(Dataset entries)
-=-=-=-=-
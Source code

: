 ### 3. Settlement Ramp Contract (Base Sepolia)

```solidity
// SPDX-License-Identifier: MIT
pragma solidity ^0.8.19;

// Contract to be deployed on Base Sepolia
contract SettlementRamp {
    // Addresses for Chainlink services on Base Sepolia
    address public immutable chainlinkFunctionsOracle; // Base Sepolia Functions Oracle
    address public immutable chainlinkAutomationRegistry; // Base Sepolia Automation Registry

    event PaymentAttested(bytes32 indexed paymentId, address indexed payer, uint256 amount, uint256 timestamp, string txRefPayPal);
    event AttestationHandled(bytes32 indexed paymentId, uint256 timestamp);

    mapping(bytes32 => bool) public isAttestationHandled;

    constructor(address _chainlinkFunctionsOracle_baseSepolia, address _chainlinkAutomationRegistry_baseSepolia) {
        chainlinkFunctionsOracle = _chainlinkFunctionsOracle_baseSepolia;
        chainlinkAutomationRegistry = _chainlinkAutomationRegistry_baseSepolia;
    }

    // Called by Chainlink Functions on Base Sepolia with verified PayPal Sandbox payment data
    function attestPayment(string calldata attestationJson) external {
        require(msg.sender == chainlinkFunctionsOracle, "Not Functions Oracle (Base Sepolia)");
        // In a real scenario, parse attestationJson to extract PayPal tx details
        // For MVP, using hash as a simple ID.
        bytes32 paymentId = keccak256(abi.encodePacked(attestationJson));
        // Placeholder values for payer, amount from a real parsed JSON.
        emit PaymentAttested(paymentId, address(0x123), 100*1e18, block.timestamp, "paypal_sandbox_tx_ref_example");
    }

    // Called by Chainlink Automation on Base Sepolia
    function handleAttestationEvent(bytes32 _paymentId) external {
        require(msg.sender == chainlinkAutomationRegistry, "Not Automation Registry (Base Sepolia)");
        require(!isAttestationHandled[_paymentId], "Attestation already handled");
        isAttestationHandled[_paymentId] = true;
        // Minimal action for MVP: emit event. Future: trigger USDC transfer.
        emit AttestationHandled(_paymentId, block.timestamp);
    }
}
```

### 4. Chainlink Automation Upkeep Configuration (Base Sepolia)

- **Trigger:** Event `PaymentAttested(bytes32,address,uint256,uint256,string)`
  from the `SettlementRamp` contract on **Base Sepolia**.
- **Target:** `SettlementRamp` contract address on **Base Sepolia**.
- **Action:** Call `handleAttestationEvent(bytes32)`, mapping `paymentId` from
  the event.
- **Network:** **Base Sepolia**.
-=-=-=-=-
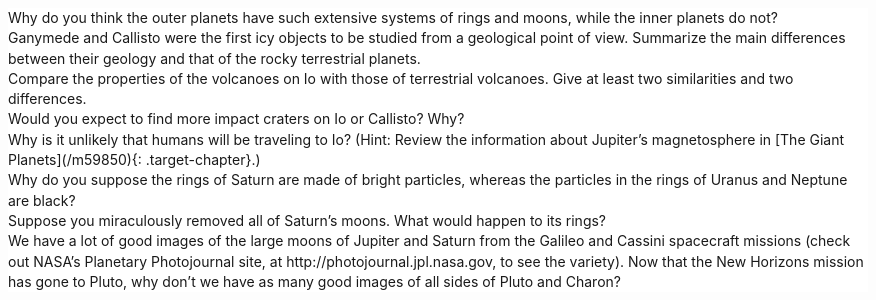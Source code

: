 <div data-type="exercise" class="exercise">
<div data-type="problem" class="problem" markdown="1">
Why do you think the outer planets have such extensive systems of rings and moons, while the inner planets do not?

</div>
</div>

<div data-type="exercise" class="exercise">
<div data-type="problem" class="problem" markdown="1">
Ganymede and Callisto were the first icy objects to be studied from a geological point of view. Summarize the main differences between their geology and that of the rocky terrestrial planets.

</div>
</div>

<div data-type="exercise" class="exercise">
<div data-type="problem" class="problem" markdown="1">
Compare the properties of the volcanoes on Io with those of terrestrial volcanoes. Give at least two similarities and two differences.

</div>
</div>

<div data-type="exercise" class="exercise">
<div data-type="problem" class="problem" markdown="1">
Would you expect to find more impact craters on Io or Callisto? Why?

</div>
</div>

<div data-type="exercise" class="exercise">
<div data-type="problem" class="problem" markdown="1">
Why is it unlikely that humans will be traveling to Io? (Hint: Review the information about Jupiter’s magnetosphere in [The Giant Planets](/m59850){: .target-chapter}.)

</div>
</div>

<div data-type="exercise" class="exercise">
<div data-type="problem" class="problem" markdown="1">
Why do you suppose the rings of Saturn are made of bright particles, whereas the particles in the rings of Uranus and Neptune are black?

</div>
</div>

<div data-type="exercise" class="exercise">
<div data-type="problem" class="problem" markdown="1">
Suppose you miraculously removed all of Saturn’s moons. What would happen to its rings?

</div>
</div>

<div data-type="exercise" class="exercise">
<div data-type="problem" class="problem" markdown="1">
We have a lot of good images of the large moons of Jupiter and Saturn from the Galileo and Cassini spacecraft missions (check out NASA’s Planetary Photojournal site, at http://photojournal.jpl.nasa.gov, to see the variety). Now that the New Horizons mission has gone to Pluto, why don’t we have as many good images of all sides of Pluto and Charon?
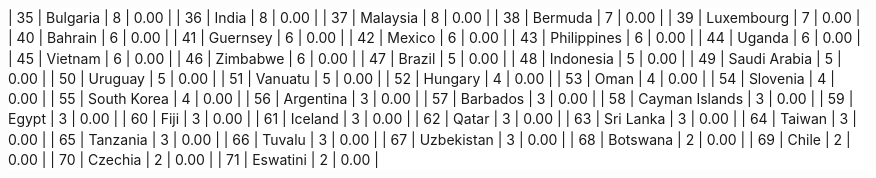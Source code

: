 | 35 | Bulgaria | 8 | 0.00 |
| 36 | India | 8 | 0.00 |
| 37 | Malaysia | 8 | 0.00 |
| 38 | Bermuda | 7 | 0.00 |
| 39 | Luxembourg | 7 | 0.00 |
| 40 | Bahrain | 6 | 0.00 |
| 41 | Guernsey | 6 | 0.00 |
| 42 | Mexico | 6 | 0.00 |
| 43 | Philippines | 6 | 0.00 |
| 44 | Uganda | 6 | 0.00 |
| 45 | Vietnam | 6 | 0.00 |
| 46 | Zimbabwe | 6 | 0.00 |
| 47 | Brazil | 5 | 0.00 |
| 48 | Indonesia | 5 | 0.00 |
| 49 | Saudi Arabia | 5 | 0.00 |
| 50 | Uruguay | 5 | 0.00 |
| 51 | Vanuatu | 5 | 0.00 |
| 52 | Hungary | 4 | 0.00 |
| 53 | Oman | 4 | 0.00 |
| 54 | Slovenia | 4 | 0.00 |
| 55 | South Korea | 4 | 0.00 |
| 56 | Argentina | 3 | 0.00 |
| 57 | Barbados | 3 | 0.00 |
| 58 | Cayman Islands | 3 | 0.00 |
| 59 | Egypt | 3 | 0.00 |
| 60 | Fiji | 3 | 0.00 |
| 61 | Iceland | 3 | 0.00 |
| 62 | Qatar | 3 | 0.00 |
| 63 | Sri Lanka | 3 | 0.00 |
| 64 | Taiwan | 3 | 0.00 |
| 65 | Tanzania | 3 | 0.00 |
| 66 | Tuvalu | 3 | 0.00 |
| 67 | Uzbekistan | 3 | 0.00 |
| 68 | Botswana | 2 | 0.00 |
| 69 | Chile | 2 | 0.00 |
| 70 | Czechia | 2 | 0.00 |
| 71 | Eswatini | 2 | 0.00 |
-=-=-=-=-
▶ EXERCISE GOAL: What belongs in the answer is each line of the data that has the word "string".

▶ RESPONSE TO THIS EXERCISE:
    event PaymentAttested(bytes32 indexed paymentId, address indexed payer, uint256 amount, uint256 timestamp, string txRefPayPal);
    function attestPayment(string calldata attestationJson) external {
- **Trigger:** Event `PaymentAttested(bytes32,address,uint256,uint256,string)`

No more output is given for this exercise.